Before starting the integration, make sure these two items are in place. First, create a GA4 property by logging into Google Analytics and setting up a web data stream. Second, create a GTM account and container from the GTM website using your site's domain name. Paste the issued GTM code into the head and body sections of every page on your site.
Log into the GA4 admin panel and navigate to Admin > Data Streams, then select your web stream. Copy the Measurement ID (in the format G-XXXXXX). You'll enter this ID in your GTM tag.
Open the GTM dashboard, go to Workspace > Tags > New. Click the tag configuration area and select "Google Tag" from the tag types. This was previously called "GA4 Configuration Tag" but has been renamed to "Google Tag." Paste the Measurement ID from Step 1 into the Tag ID field.
Click the Trigger area at the bottom of the tag configuration screen and select "All Pages." This ensures the GA4 tag fires on every page of your site. If you want to limit tracking to specific pages, create a custom trigger. Click Save when done.
Click the Preview button in the top right of the GTM screen and enter your site URL. Your site will open in a new tab, and Tag Assistant will show a successful connection. If your Google Tag appears under "Tags Fired," the tag is working correctly. If it appears under "Not Fired," review your configuration for errors.

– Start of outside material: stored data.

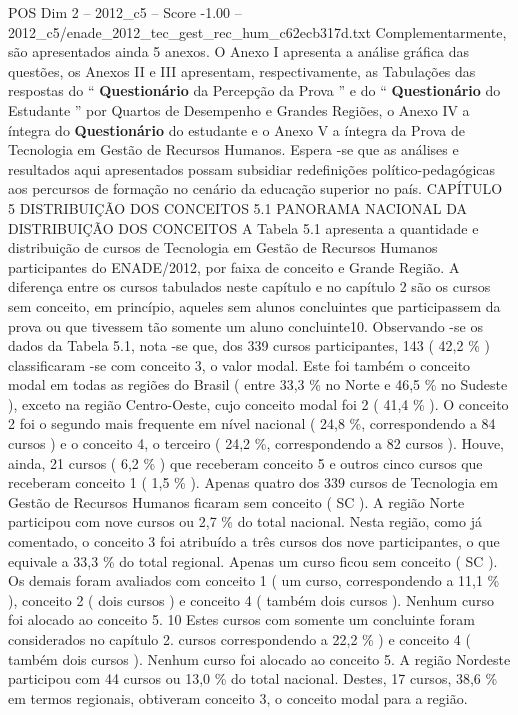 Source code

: \begin{textsample}{POS Dim 2 – 2012\_c5 – Score -1.00 – 2012\_c5/enade\_2012\_tec\_gest\_rec\_hum\_c62ecb317d.txt}
Complementarmente, são apresentados ainda 5 anexos.
O Anexo I apresenta a análise gráfica das questões, os Anexos II e III apresentam, respectivamente, as Tabulações das respostas do “ \textbf{Questionário} da Percepção da Prova ” e do “ \textbf{Questionário} do Estudante ” por Quartos de Desempenho e Grandes Regiões, o Anexo IV a íntegra do \textbf{Questionário} do estudante e o Anexo V a íntegra da Prova de Tecnologia em Gestão de Recursos Humanos.
Espera -se que as análises e resultados aqui apresentados possam subsidiar redefinições político-pedagógicas aos percursos de formação no cenário da educação superior no país.
CAPÍTULO 5 DISTRIBUIÇÃO DOS CONCEITOS 5.1 PANORAMA NACIONAL DA DISTRIBUIÇÃO DOS CONCEITOS A Tabela 5.1 apresenta a quantidade e distribuição de cursos de Tecnologia em Gestão de Recursos Humanos participantes do ENADE/2012, por faixa de conceito e Grande Região.
A diferença entre os cursos tabulados neste capítulo e no capítulo 2 são os cursos sem conceito, em princípio, aqueles sem alunos concluintes que participassem da prova ou que tivessem tão somente um aluno concluinte10.
Observando -se os dados da Tabela 5.1, nota -se que, dos 339 cursos participantes, 143 ( 42,2 \% ) classificaram -se com conceito 3, o valor modal.
Este foi também o conceito modal em todas as regiões do Brasil ( entre 33,3 \% no Norte e 46,5 \% no Sudeste ), exceto na região Centro-Oeste, cujo conceito modal foi 2 ( 41,4 \% ).
O conceito 2 foi o segundo mais frequente em nível nacional ( 24,8 \%, correspondendo a 84 cursos ) e o conceito 4, o terceiro ( 24,2 \%, correspondendo a 82 cursos ).
Houve, ainda, 21 cursos ( 6,2 \% ) que receberam conceito 5 e outros cinco cursos que receberam conceito 1 ( 1,5 \% ).
Apenas quatro dos 339 cursos de Tecnologia em Gestão de Recursos Humanos ficaram sem conceito ( SC ).
A região Norte participou com nove cursos ou 2,7 \% do total nacional.
Nesta região, como já comentado, o conceito 3 foi atribuído a três cursos dos nove participantes, o que equivale a 33,3 \% do total regional.
Apenas um curso ficou sem conceito ( SC ).
Os demais foram avaliados com conceito 1 ( um curso, correspondendo a 11,1 \% ), conceito 2 ( dois cursos ) e conceito 4 ( também dois cursos ).
Nenhum curso foi alocado ao conceito 5. 10 Estes cursos com somente um concluinte foram considerados no capítulo 2. cursos correspondendo a 22,2 \% ) e conceito 4 ( também dois cursos ).
Nenhum curso foi alocado ao conceito 5.
A região Nordeste participou com 44 cursos ou 13,0 \% do total nacional.
Destes, 17 cursos, 38,6 \% em termos regionais, obtiveram conceito 3, o conceito modal para a região.

\end{textsample}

If preview looks good, click the Publish button in the top right. Without publishing, tracking won't start in your production environment. After publishing, visit your site, then open GA4's Reports > Realtime view. If active users appear within the past 30 minutes, the integration is complete.
GA4 automatically collects basic events like page views and scrolls. To track specific user actions such as button clicks, form submissions, or file downloads, add a GA4 Event tag in GTM.
Go to Tags > New in GTM, select "Google Analytics: GA4 Event" as the tag type, and enter your Measurement ID and event name. Then create a trigger specifying the conditions you want to track (e.g., when a specific button is clicked). Verify the tag fires in preview mode, then publish.
GA4 events fall into four categories. Automatically collected events are tracked just by installing the Google Tag. Enhanced measurement events like scrolls and outbound clicks can be toggled on/off in the GA4 settings. Recommended events use Google-suggested names and parameters. Custom events are freely defined based on your business needs. Use GTM's GA4 Event tag for recommended and custom events.
The most common cause is forgetting to click Publish in GTM. Preview mode alone doesn't deploy to production. Also check for typos in your Measurement ID. It may take a few minutes for data to appear in GA4's Realtime report, so wait and recheck.
If you have gtag.js embedded directly in your HTML while also deploying a Google Tag via GTM, data will be counted twice. When managing tags through GTM, remove any GA4 tag code hardcoded in your HTML.
Browser extensions or popup blockers can prevent the connection. Try using Chrome's incognito mode or temporarily disable your extensions.
Connecting GA4 and GTM is an essential foundation for any website's measurement setup. GTM enables centralized tag management, no-code configuration, and safe version-controlled operations.
The process involves five steps: confirm your GA4 Measurement ID, create a Google Tag in GTM, set the trigger to All Pages, verify in preview mode, then publish. Custom events follow the same pattern using GA4 Event tags. Start with the basic Google Tag setup, then add event tracking as needed.